Najib Tun Razak : et si c'était lui, le Premier ministre malaysien de transition ?
Malaisie, Malaysia ou Malaya [1] ? Asie du Sud-Est péninsulaire ou maritime [2] ? Etat islamique ou séculaire ? Nation malaise ou pluri-ethnique ? La Malaysia aime jouer sur les ambiguïtés. Comme dans le théâtre d'ombre malais (wayang kulit), difficile de savoir ce que cachent véritablement les silhouettes des principaux personnages de la scène politique locale. Dans ces conditions, décrypter les deux premiers mois au poste de Premier ministre de Najib Tun Razak (UMNO - United Malays National Organisation) relève du défi.
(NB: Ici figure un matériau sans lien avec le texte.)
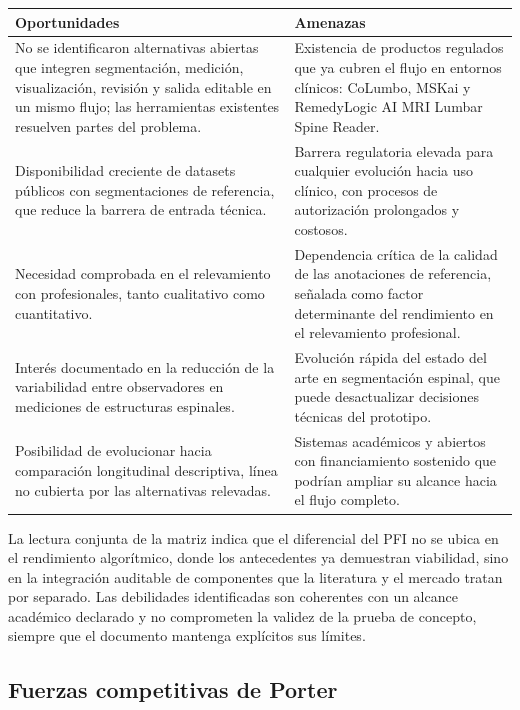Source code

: \begin{longtable}{|>{\raggedright\arraybackslash}p{}|>{\raggedright\arraybackslash}p{}|}
\hline
\textbf{Oportunidades} & \textbf{Amenazas} \\
\hline
No se identificaron alternativas abiertas que integren segmentación, medición, visualización, revisión y salida editable en un mismo flujo; las herramientas existentes resuelven partes del problema. & Existencia de productos regulados que ya cubren el flujo en entornos clínicos: CoLumbo, MSKai y RemedyLogic AI MRI Lumbar Spine Reader. \\
\hline
Disponibilidad creciente de datasets públicos con segmentaciones de referencia, que reduce la barrera de entrada técnica. & Barrera regulatoria elevada para cualquier evolución hacia uso clínico, con procesos de autorización prolongados y costosos. \\
\hline
Necesidad comprobada en el relevamiento con profesionales, tanto cualitativo como cuantitativo. & Dependencia crítica de la calidad de las anotaciones de referencia, señalada como factor determinante del rendimiento en el relevamiento profesional. \\
\hline
Interés documentado en la reducción de la variabilidad entre observadores en mediciones de estructuras espinales. & Evolución rápida del estado del arte en segmentación espinal, que puede desactualizar decisiones técnicas del prototipo. \\
\hline
Posibilidad de evolucionar hacia comparación longitudinal descriptiva, línea no cubierta por las alternativas relevadas. & Sistemas académicos y abiertos con financiamiento sostenido que podrían ampliar su alcance hacia el flujo completo. \\
\hline
\end{longtable}
\endgroup

La lectura conjunta de la matriz indica que el diferencial del PFI no se ubica en el rendimiento algorítmico, donde los antecedentes ya demuestran viabilidad, sino en la integración auditable de componentes que la literatura y el mercado tratan por separado. Las debilidades identificadas son coherentes con un alcance académico declarado y no comprometen la validez de la prueba de concepto, siempre que el documento mantenga explícitos sus límites.

\subsection{Fuerzas competitivas de Porter}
S'agit-il en l'espèce d'un profond changement sur la scène politique malaysienne ? Changement par rapport à qui ? Changement de vitesse ou de cap ?
A première vue, sa nomination vise à renforcer le Barisan Nasional (Front national)[3] emmené par l'UMNO, la coalition étant menacée par la montée en puissance du Pakatan Rakyat (ou People's Alliance)[4]. Mais comme dans le théâtre d'ombres, d'autres approches et regards sont possibles, voire recommandés.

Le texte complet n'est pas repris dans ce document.